Now to a fitness nut like me, this is troubling and I think harmful to people if they heed this advice. The research doesn’t deny that intense exercise burns calories. But, it cites the fact that exercise stimulates hunger to such an extent that its weight loss benefits are trumped by overeating. The problem with research like this is that successful weight loss is predicated on many factors. It is not an either/or scenario of whether you should eat well or exercise more. Both are necessary for good health.
The truth is that exercise might not make the scale budge the way a low calorie diet will, but it will drop inches off of your body and you will look leaner, stronger, and healthier. Not to mention, exercise will make your clothes fit better and you make you feel better in the process.
Furthermore, you should incorporate daily exercise into your life for reasons way beyond weight loss. It has been shown that exercise wards off diseases like cancer, heart disease, and diabetes. Exercise also acts as a natural antidepressant and has been shown to have an effect with slowing down the onset of Alzheimer’s.
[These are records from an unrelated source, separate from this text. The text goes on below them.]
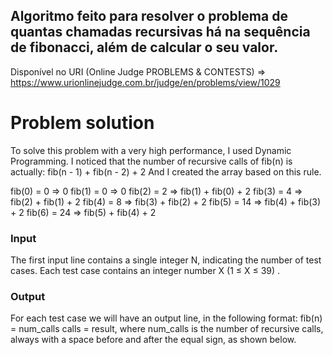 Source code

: ## Algoritmo feito para resolver o problema de quantas chamadas recursivas há na sequência de fibonacci, além de calcular o seu valor.
Disponível no URI (Online Judge PROBLEMS & CONTESTS) => https://www.urionlinejudge.com.br/judge/en/problems/view/1029

# Problem solution

To solve this problem with a very high performance, I used Dynamic Programming.
I noticed that the number of recursive calls of fib(n) is actually: fib(n - 1) + fib(n - 2) + 2
And I created the array based on this rule.

fib(0) = 0  => 0
fib(1) = 0  => 0
fib(2) = 2  => fib(1) + fib(0) + 2
fib(3) = 4  => fib(2) + fib(1) + 2
fib(4) = 8  => fib(3) + fib(2) + 2
fib(5) = 14 => fib(4) + fib(3) + 2
fib(6) = 24 => fib(5) + fib(4) + 2

### Input
The first input line contains a single integer N, indicating the number of test cases. Each test case contains an integer number X (1 ≤ X ≤ 39) .

### Output
For each test case we will have an output line, in the following format: fib(n) = num_calls calls = result, where num_calls is the number of recursive calls, always with a space before and after the equal sign, as shown below.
Resistance training is also critical in the fight against developing osteoporosis.
Shouldn’t longevity and good health be just as important as the number you weigh on a scale? By the way, I maintain daily, intense exercise will make you lose weight too. Exercise on its own is not enough to effectuate the change you are looking for in your body. But combined with a healthy eating plan, exercise is vital to losing weight and keeping it off.
The idea that exercise can actually make you gain weight is absurd to me. I have always believed that I exercise so I can eat. I love food and I am not just talking about broccoli. That said, exercise is not a permission slip for gorging on junk food and stuffing yourself with excess calories just because you took a spin class that morning. Exercise might make you hungrier, but it does not leave you out-of-control ravenous. In fact, for me sometimes food is the last thing I want to think about after an intense workout. After a hot sweaty run or boot camp, cheeseburgers and french fries don’t sound appealing.
As long as you properly fuel your body with fruits, vegetables, whole grains, and lean proteins, you will not gain weight as a result of eating a little bit more than you usually would because exercise might have left you hungrier. I’ll even go a step further. If you exercise hard and incorporate both cardiovascular training and resistance training into your workout, go ahead and eat a brownie if you want…as long as its not a plate of brownies!